Each entry should be quoted word for word, including every mark of punctuation.

> **DATA LISTING**:
+===+
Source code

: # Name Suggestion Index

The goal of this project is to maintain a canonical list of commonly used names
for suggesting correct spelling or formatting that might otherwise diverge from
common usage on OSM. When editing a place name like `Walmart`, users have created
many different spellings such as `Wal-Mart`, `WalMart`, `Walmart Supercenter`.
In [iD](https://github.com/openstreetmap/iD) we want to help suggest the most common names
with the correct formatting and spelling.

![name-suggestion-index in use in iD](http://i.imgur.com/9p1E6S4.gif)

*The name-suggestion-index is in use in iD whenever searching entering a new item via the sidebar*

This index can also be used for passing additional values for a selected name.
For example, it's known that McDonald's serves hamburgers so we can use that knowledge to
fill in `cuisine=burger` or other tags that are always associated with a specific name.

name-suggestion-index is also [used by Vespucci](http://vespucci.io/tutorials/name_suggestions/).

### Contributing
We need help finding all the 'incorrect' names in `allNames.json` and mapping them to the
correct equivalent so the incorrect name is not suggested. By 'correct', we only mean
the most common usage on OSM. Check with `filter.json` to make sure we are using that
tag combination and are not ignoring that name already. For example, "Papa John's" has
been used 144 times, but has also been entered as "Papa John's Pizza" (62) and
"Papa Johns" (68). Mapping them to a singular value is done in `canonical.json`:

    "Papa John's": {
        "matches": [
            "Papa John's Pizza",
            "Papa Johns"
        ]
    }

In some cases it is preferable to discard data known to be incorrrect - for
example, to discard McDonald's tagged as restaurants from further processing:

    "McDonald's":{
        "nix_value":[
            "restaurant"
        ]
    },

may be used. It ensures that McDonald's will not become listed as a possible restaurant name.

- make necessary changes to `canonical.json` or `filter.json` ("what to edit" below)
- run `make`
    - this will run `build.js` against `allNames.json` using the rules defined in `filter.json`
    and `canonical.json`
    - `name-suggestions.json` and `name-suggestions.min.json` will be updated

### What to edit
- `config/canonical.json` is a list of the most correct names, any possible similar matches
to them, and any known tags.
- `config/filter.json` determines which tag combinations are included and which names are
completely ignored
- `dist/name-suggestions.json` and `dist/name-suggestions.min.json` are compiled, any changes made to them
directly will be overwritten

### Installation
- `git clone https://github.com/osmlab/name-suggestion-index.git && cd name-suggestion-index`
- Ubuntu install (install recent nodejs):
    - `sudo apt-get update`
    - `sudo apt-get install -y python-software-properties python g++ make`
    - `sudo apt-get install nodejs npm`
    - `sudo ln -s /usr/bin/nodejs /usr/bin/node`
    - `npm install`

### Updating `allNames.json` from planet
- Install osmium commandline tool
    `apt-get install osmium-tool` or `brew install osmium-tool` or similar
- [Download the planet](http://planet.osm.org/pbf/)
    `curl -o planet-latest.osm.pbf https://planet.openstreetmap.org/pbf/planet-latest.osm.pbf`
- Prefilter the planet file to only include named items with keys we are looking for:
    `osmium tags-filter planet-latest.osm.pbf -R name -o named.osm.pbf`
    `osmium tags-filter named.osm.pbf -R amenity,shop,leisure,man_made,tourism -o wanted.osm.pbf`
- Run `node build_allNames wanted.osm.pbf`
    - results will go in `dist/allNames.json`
+===+
> **OUTPUT BELOW**:
Source code

: # Name Suggestion Index

The goal of this project is to maintain a canonical list of commonly used names
for suggesting correct spelling or formatting that might otherwise diverge from
common usage on OSM. When editing a place name like `Walmart`, users have created
many different spellings such as `Wal-Mart`, `WalMart`, `Walmart Supercenter`.
In [iD](https://github.com/openstreetmap/iD) we want to help suggest the most common names
with the correct formatting and spelling.

![name-suggestion-index in use in iD](http://i.imgur.com/9p1E6S4.gif)

*The name-suggestion-index is in use in iD whenever searching entering a new item via the sidebar*

This index can also be used for passing additional values for a selected name.
For example, it's known that McDonald's serves hamburgers so we can use that knowledge to
fill in `cuisine=burger` or other tags that are always associated with a specific name.

name-suggestion-index is also [used by Vespucci](http://vespucci.io/tutorials/name_suggestions/).

### Contributing
We need help finding all the 'incorrect' names in `allNames.json` and mapping them to the
correct equivalent so the incorrect name is not suggested. By 'correct', we only mean
the most common usage on OSM. Check with `filter.json` to make sure we are using that
tag combination and are not ignoring that name already. For example, "Papa John's" has
been used 144 times, but has also been entered as "Papa John's Pizza" (62) and
"Papa Johns" (68). Mapping them to a singular value is done in `canonical.json`:

    "Papa John's": {
        "matches": [
            "Papa John's Pizza",
            "Papa Johns"
        ]
    }

In some cases it is preferable to discard data known to be incorrrect - for
example, to discard McDonald's tagged as restaurants from further processing:

    "McDonald's":{
        "nix_value":[
            "restaurant"
        ]
    },

may be used. It ensures that McDonald's will not become listed as a possible restaurant name.

- make necessary changes to `canonical.json` or `filter.json` ("what to edit" below)
- run `make`
    - this will run `build.js` against `allNames.json` using the rules defined in `filter.json`
    and `canonical.json`
    - `name-suggestions.json` and `name-suggestions.min.json` will be updated

### What to edit
- `config/canonical.json` is a list of the most correct names, any possible similar matches
to them, and any known tags.
- `config/filter.json` determines which tag combinations are included and which names are
completely ignored
- `dist/name-suggestions.json` and `dist/name-suggestions.min.json` are compiled, any changes made to them
directly will be overwritten

### Installation
- `git clone https://github.com/osmlab/name-suggestion-index.git && cd name-suggestion-index`
- Ubuntu install (install recent nodejs):
    - `sudo apt-get update`
    - `sudo apt-get install -y python-software-properties python g++ make`
    - `sudo apt-get install nodejs npm`
    - `sudo ln -s /usr/bin/nodejs /usr/bin/node`
    - `npm install`

### Updating `allNames.json` from planet
- Install osmium commandline tool
    `apt-get install osmium-tool` or `brew install osmium-tool` or similar
- [Download the planet](http://planet.osm.org/pbf/)
    `curl -o planet-latest.osm.pbf https://planet.openstreetmap.org/pbf/planet-latest.osm.pbf`
- Prefilter the planet file to only include named items with keys we are looking for:
    `osmium tags-filter planet-latest.osm.pbf -R name -o named.osm.pbf`
    `osmium tags-filter named.osm.pbf -R amenity,shop,leisure,man_made,tourism -o wanted.osm.pbf`
- Run `node build_allNames wanted.osm.pbf`
    - results will go in `dist/allNames.json`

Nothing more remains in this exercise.